The New Year

The first papers of the year are full of summings-up and lists of forthcoming events. Looking at bestselling authors of the decade, I note that apart from the classics like Shakespeare and Dickens, I have only read one of the hundred cited. There is no getting away from elitism if you have a serious interest in the arts. Heading the list is the author J.K. Rowling. If my grandson were the right age, I might well have read to him some of her works. I did read The Lord of the Rings to my son when he was very small but I could never understand why adults were reading it for themselves alone. Grown-ups, who read children’s books, like those who go into middle age and beyond listening to nothing but pop music seem to me very sad people.

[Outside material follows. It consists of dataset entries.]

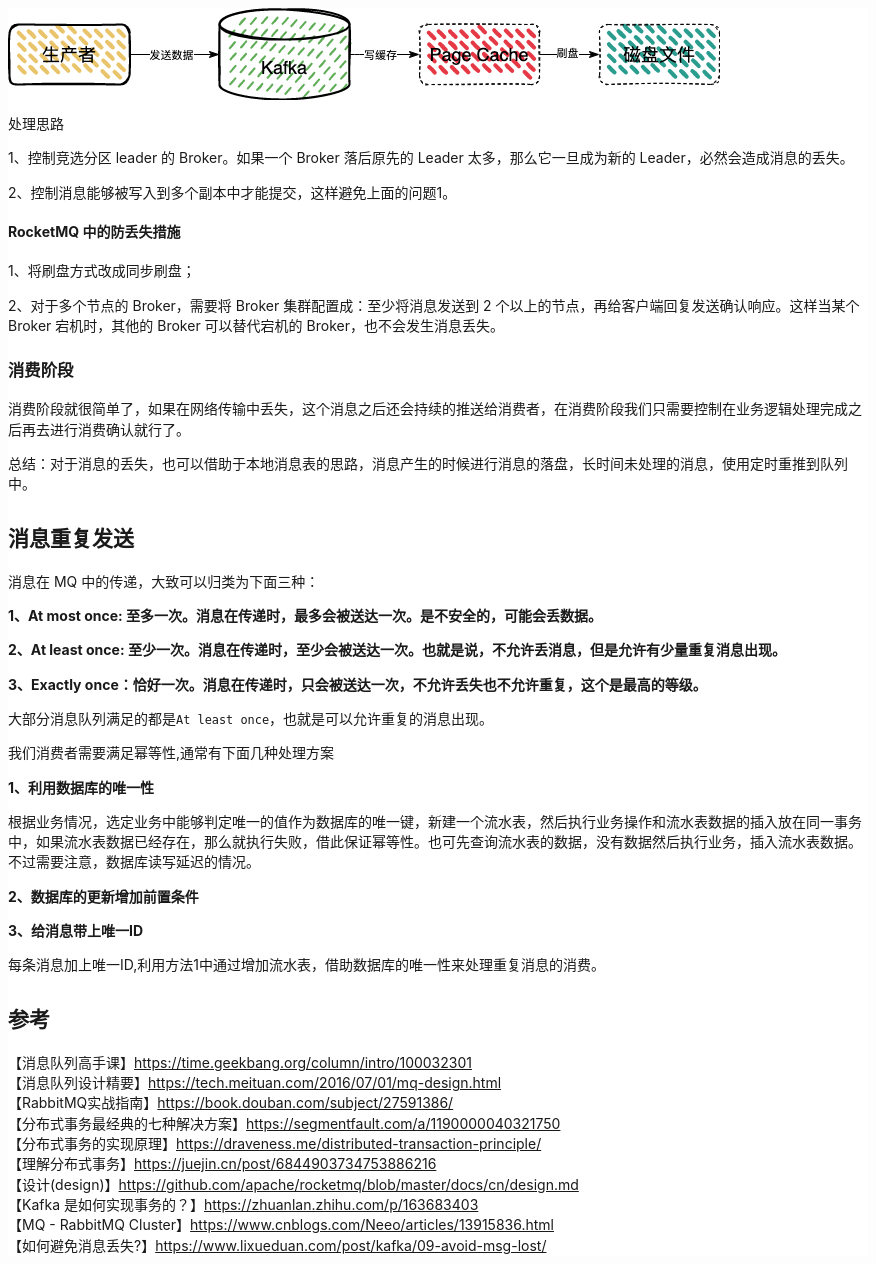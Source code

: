 <img src="/img/mq-kafka-cache.png"  alt="mq" align="center" />

处理思路  

1、控制竞选分区 leader 的 Broker。如果一个 Broker 落后原先的 Leader 太多，那么它一旦成为新的 Leader，必然会造成消息的丢失。   

2、控制消息能够被写入到多个副本中才能提交，这样避免上面的问题1。   

#### RocketMQ 中的防丢失措施

1、将刷盘方式改成同步刷盘；   

2、对于多个节点的 Broker，需要将 Broker 集群配置成：至少将消息发送到 2 个以上的节点，再给客户端回复发送确认响应。这样当某个 Broker 宕机时，其他的 Broker 可以替代宕机的 Broker，也不会发生消息丢失。   

### 消费阶段

消费阶段就很简单了，如果在网络传输中丢失，这个消息之后还会持续的推送给消费者，在消费阶段我们只需要控制在业务逻辑处理完成之后再去进行消费确认就行了。   

总结：对于消息的丢失，也可以借助于本地消息表的思路，消息产生的时候进行消息的落盘，长时间未处理的消息，使用定时重推到队列中。     

## 消息重复发送

消息在 MQ 中的传递，大致可以归类为下面三种：  

**1、At most once: 至多一次。消息在传递时，最多会被送达一次。是不安全的，可能会丢数据。**   

**2、At least once: 至少一次。消息在传递时，至少会被送达一次。也就是说，不允许丢消息，但是允许有少量重复消息出现。**  

**3、Exactly once：恰好一次。消息在传递时，只会被送达一次，不允许丢失也不允许重复，这个是最高的等级。**   
 
大部分消息队列满足的都是`At least once`，也就是可以允许重复的消息出现。   

我们消费者需要满足幂等性,通常有下面几种处理方案     

**1、利用数据库的唯一性**   

根据业务情况，选定业务中能够判定唯一的值作为数据库的唯一键，新建一个流水表，然后执行业务操作和流水表数据的插入放在同一事务中，如果流水表数据已经存在，那么就执行失败，借此保证幂等性。也可先查询流水表的数据，没有数据然后执行业务，插入流水表数据。不过需要注意，数据库读写延迟的情况。   

**2、数据库的更新增加前置条件**   

**3、给消息带上唯一ID**   

每条消息加上唯一ID,利用方法1中通过增加流水表，借助数据库的唯一性来处理重复消息的消费。    


## 参考  

【消息队列高手课】https://time.geekbang.org/column/intro/100032301     
【消息队列设计精要】https://tech.meituan.com/2016/07/01/mq-design.html    
【RabbitMQ实战指南】https://book.douban.com/subject/27591386/      
【分布式事务最经典的七种解决方案】https://segmentfault.com/a/1190000040321750     
【分布式事务的实现原理】https://draveness.me/distributed-transaction-principle/   
【理解分布式事务】https://juejin.cn/post/6844903734753886216     
【设计(design)】https://github.com/apache/rocketmq/blob/master/docs/cn/design.md  
【Kafka 是如何实现事务的？】https://zhuanlan.zhihu.com/p/163683403    
【MQ - RabbitMQ Cluster】https://www.cnblogs.com/Neeo/articles/13915836.html    
【如何避免消息丢失?】https://www.lixueduan.com/post/kafka/09-avoid-msg-lost/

There are some interesting things promised for 2010 however. The Tate Modern is to have a major exhibition of the work of Arshile Gorky. In my final two years at art college when I became interested in abstract art, Jackson Pollock and Gorky represented to me the peak of achievement in the field. The other Americans, Kline, Hofmann, Sam Francis et al seemed no better than the French Tachistes who were the final fling of the dying School of Paris. I always failed to see what the fuss was about Mark Rothko, though I am prepared to admit that I completely lack the beatific gene, which is why I have never been tempted to smoke cannabis. But then I have never smoked nicotine either. An old school chum of my wife is married to an American lawyer involved with the estate of another American abstract expressionist, Clyfford Still. I believe he is now to have a museum built to house exclusively his works. I cannot think of anything that would be duller.

On the home front it has been pointed out to me that 2010 is the hundredth anniversary of the death of the Scottish Impressionist William Mactaggart. When many years ago there was a major Festival Exhibition of his works in the RSA Galleries, the art historian Martin Kemp, late of St. Andrews and Oxford universities, expressed the hope that the exhibition would firmly establish the reputation of the painter. (At the same time he said he was less sure of the Scottish Colourists, which coincides with my view.) Alas, it was not to be. Some amateur critics on radio and elsewhere found some narrative traces in some of his pieces and duly condemned him. Kirkcaldy Art Gallery and Museums, which has a large holding of his works, is to do something and the National Gallery of Scotland is, at least, to have a new hanging of his works. What I would like to see, is one of his really good works hung among the gallery’s French Impressionist paintings. I’m not sure the gallery actually has anything that quite fits the bill. Perhaps the town could lend its excellent work, Jophie’s Neuk, which they don’t often show.